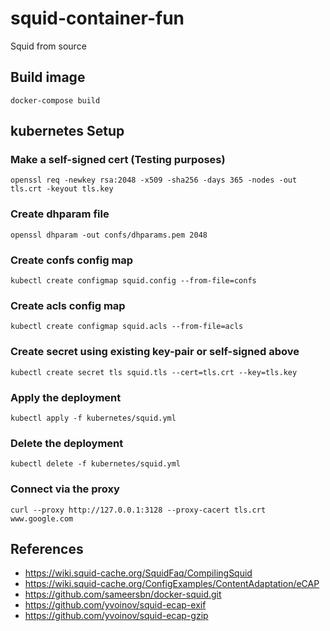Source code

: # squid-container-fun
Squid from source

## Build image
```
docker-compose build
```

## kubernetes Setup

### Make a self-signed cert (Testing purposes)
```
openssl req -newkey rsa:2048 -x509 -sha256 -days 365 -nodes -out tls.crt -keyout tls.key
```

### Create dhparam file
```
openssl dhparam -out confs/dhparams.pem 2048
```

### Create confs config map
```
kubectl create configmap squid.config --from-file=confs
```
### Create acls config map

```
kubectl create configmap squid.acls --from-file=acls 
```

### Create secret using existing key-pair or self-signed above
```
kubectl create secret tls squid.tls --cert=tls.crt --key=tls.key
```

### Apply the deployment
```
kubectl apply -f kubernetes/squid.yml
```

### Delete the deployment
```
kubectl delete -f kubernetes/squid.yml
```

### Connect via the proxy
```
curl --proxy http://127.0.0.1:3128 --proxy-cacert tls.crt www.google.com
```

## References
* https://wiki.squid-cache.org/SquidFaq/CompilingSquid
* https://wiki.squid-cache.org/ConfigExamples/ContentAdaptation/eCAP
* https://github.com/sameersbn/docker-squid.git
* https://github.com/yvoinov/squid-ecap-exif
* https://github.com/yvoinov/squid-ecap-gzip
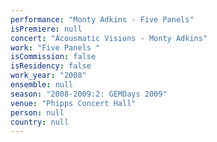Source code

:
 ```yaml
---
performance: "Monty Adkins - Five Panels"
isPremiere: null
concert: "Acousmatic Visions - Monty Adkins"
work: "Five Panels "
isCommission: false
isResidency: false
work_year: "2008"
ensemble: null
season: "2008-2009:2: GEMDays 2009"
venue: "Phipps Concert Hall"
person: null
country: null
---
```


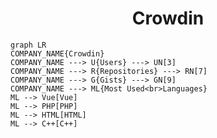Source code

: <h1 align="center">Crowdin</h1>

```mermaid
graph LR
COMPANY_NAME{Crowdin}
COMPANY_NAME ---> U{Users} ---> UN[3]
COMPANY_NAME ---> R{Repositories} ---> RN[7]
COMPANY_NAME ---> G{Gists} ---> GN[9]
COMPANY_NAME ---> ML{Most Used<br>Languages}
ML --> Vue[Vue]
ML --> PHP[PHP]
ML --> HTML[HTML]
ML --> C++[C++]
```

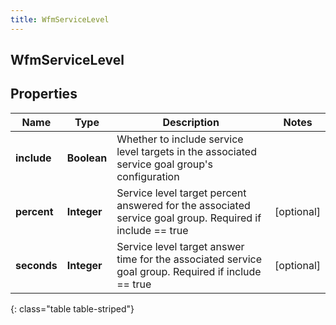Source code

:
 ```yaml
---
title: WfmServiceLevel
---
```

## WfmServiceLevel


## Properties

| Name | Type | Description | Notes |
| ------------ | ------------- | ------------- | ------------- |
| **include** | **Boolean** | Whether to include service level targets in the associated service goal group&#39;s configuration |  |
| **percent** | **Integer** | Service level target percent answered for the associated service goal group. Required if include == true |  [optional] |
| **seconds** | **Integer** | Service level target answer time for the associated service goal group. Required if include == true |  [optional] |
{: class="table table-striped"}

= = = =

Assignment: Output each line of the records exactly. Any picture is skipped.

Completed exercise:
Source code

: # squid-container-fun
Squid from source

## Build image
```
docker-compose build
```

## kubernetes Setup

### Make a self-signed cert (Testing purposes)
```
openssl req -newkey rsa:2048 -x509 -sha256 -days 365 -nodes -out tls.crt -keyout tls.key
```

### Create dhparam file
```
openssl dhparam -out confs/dhparams.pem 2048
```

### Create confs config map
```
kubectl create configmap squid.config --from-file=confs
```
### Create acls config map

```
kubectl create configmap squid.acls --from-file=acls 
```

### Create secret using existing key-pair or self-signed above
```
kubectl create secret tls squid.tls --cert=tls.crt --key=tls.key
```

### Apply the deployment
```
kubectl apply -f kubernetes/squid.yml
```

### Delete the deployment
```
kubectl delete -f kubernetes/squid.yml
```

### Connect via the proxy
```
curl --proxy http://127.0.0.1:3128 --proxy-cacert tls.crt www.google.com
```

## References
* https://wiki.squid-cache.org/SquidFaq/CompilingSquid
* https://wiki.squid-cache.org/ConfigExamples/ContentAdaptation/eCAP
* https://github.com/sameersbn/docker-squid.git
* https://github.com/yvoinov/squid-ecap-exif
* https://github.com/yvoinov/squid-ecap-gzip
Source code

:
 ```yaml
---
performance: "Monty Adkins - Five Panels"
isPremiere: null
concert: "Acousmatic Visions - Monty Adkins"
work: "Five Panels "
isCommission: false
isResidency: false
work_year: "2008"
ensemble: null
season: "2008-2009:2: GEMDays 2009"
venue: "Phipps Concert Hall"
person: null
country: null
---
```


Source code

: <h1 align="center">Crowdin</h1>

```mermaid
graph LR
COMPANY_NAME{Crowdin}
COMPANY_NAME ---> U{Users} ---> UN[3]
COMPANY_NAME ---> R{Repositories} ---> RN[7]
COMPANY_NAME ---> G{Gists} ---> GN[9]
COMPANY_NAME ---> ML{Most Used<br>Languages}
ML --> Vue[Vue]
ML --> PHP[PHP]
ML --> HTML[HTML]
ML --> C++[C++]
```

Source code

:
 ```yaml
---
title: WfmServiceLevel
---
```

## WfmServiceLevel


## Properties

| Name | Type | Description | Notes |
| ------------ | ------------- | ------------- | ------------- |
| **include** | **Boolean** | Whether to include service level targets in the associated service goal group&#39;s configuration |  |
| **percent** | **Integer** | Service level target percent answered for the associated service goal group. Required if include == true |  [optional] |
| **seconds** | **Integer** | Service level target answer time for the associated service goal group. Required if include == true |  [optional] |
{: class="table table-striped"}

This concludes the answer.